[SUPPLIED MATERIAL Boundary: Start]

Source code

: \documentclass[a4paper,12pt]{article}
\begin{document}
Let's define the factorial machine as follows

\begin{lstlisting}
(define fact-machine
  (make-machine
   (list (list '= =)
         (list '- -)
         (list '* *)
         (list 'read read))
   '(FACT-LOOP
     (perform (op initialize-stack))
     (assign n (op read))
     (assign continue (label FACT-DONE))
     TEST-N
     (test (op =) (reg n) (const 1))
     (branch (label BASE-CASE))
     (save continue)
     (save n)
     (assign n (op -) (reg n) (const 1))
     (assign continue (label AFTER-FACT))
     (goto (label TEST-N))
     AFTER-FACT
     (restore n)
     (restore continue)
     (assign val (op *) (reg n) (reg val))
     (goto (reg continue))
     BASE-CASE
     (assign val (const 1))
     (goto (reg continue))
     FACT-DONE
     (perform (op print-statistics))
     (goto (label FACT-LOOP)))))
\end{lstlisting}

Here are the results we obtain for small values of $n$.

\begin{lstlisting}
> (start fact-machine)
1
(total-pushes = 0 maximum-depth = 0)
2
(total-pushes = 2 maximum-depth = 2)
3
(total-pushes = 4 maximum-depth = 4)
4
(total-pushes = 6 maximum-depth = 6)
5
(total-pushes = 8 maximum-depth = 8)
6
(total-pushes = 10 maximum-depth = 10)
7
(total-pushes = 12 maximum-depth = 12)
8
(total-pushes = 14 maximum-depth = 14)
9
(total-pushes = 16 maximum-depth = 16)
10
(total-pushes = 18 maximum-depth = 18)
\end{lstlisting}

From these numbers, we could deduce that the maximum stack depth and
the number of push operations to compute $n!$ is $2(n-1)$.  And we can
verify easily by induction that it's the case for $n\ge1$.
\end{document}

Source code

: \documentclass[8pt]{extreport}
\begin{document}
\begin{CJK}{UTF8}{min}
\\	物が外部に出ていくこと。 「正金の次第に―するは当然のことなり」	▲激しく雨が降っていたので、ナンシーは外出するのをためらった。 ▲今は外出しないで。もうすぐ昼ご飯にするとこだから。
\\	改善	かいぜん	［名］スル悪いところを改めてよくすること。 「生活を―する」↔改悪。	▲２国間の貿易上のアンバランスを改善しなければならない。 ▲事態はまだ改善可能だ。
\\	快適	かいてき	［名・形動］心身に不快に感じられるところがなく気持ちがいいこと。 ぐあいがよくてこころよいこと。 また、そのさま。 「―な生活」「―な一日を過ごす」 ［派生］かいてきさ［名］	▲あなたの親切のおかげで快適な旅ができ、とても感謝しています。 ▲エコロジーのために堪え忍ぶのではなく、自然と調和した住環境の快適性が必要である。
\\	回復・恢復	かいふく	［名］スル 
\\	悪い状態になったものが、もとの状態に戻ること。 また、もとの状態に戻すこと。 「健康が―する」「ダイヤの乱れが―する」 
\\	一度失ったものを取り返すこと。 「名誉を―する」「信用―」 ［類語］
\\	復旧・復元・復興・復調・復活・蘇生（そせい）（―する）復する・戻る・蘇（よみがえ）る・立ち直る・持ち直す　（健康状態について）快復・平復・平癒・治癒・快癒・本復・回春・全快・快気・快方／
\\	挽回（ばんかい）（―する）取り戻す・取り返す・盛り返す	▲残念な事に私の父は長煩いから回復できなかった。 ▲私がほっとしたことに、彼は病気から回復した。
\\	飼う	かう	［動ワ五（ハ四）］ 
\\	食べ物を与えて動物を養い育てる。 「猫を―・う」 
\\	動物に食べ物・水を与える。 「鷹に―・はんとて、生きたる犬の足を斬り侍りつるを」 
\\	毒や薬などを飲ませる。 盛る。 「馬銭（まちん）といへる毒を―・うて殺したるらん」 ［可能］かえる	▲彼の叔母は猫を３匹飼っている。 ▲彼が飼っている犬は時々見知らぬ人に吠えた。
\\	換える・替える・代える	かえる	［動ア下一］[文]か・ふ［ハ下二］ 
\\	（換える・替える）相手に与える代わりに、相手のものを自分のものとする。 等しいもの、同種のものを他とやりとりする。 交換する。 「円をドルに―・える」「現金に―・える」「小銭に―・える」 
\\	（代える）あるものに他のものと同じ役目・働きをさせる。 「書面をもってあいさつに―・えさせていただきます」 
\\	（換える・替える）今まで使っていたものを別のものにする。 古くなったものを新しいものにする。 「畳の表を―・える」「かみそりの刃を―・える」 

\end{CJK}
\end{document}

[SUPPLIED MATERIAL Boundary: End]

EXERCISE REQUIREMENTS: Would you reproduce the entire listing, keeping every line as it is?

OUTPUT BELOW:
Source code

: \documentclass[a4paper,12pt]{article}
\begin{document}
Let's define the factorial machine as follows

\begin{lstlisting}
(define fact-machine
  (make-machine
   (list (list '= =)
         (list '- -)
         (list '* *)
         (list 'read read))
   '(FACT-LOOP
     (perform (op initialize-stack))
     (assign n (op read))
     (assign continue (label FACT-DONE))
     TEST-N
     (test (op =) (reg n) (const 1))
     (branch (label BASE-CASE))
     (save continue)
     (save n)
     (assign n (op -) (reg n) (const 1))
     (assign continue (label AFTER-FACT))
     (goto (label TEST-N))
     AFTER-FACT
     (restore n)
     (restore continue)
     (assign val (op *) (reg n) (reg val))
     (goto (reg continue))
     BASE-CASE
     (assign val (const 1))
     (goto (reg continue))
     FACT-DONE
     (perform (op print-statistics))
     (goto (label FACT-LOOP)))))
\end{lstlisting}

Here are the results we obtain for small values of $n$.

\begin{lstlisting}
> (start fact-machine)
1
(total-pushes = 0 maximum-depth = 0)
2
(total-pushes = 2 maximum-depth = 2)
3
(total-pushes = 4 maximum-depth = 4)
4
(total-pushes = 6 maximum-depth = 6)
5
(total-pushes = 8 maximum-depth = 8)
6
(total-pushes = 10 maximum-depth = 10)
7
(total-pushes = 12 maximum-depth = 12)
8
(total-pushes = 14 maximum-depth = 14)
9
(total-pushes = 16 maximum-depth = 16)
10
(total-pushes = 18 maximum-depth = 18)
\end{lstlisting}

From these numbers, we could deduce that the maximum stack depth and
the number of push operations to compute $n!$ is $2(n-1)$.  And we can
verify easily by induction that it's the case for $n\ge1$.
\end{document}

Source code

: \documentclass[8pt]{extreport}
\begin{document}
\begin{CJK}{UTF8}{min}
\\	物が外部に出ていくこと。 「正金の次第に―するは当然のことなり」	▲激しく雨が降っていたので、ナンシーは外出するのをためらった。 ▲今は外出しないで。もうすぐ昼ご飯にするとこだから。
\\	改善	かいぜん	［名］スル悪いところを改めてよくすること。 「生活を―する」↔改悪。	▲２国間の貿易上のアンバランスを改善しなければならない。 ▲事態はまだ改善可能だ。
\\	快適	かいてき	［名・形動］心身に不快に感じられるところがなく気持ちがいいこと。 ぐあいがよくてこころよいこと。 また、そのさま。 「―な生活」「―な一日を過ごす」 ［派生］かいてきさ［名］	▲あなたの親切のおかげで快適な旅ができ、とても感謝しています。 ▲エコロジーのために堪え忍ぶのではなく、自然と調和した住環境の快適性が必要である。
\\	回復・恢復	かいふく	［名］スル 
\\	悪い状態になったものが、もとの状態に戻ること。 また、もとの状態に戻すこと。 「健康が―する」「ダイヤの乱れが―する」 
\\	一度失ったものを取り返すこと。 「名誉を―する」「信用―」 ［類語］
\\	復旧・復元・復興・復調・復活・蘇生（そせい）（―する）復する・戻る・蘇（よみがえ）る・立ち直る・持ち直す　（健康状態について）快復・平復・平癒・治癒・快癒・本復・回春・全快・快気・快方／
\\	挽回（ばんかい）（―する）取り戻す・取り返す・盛り返す	▲残念な事に私の父は長煩いから回復できなかった。 ▲私がほっとしたことに、彼は病気から回復した。
\\	飼う	かう	［動ワ五（ハ四）］ 
\\	食べ物を与えて動物を養い育てる。 「猫を―・う」 
\\	動物に食べ物・水を与える。 「鷹に―・はんとて、生きたる犬の足を斬り侍りつるを」 
\\	毒や薬などを飲ませる。 盛る。 「馬銭（まちん）といへる毒を―・うて殺したるらん」 ［可能］かえる	▲彼の叔母は猫を３匹飼っている。 ▲彼が飼っている犬は時々見知らぬ人に吠えた。
\\	換える・替える・代える	かえる	［動ア下一］[文]か・ふ［ハ下二］ 
\\	（換える・替える）相手に与える代わりに、相手のものを自分のものとする。 等しいもの、同種のものを他とやりとりする。 交換する。 「円をドルに―・える」「現金に―・える」「小銭に―・える」 
\\	（代える）あるものに他のものと同じ役目・働きをさせる。 「書面をもってあいさつに―・えさせていただきます」 
\\	（換える・替える）今まで使っていたものを別のものにする。 古くなったものを新しいものにする。 「畳の表を―・える」「かみそりの刃を―・える」 

\end{CJK}
\end{document}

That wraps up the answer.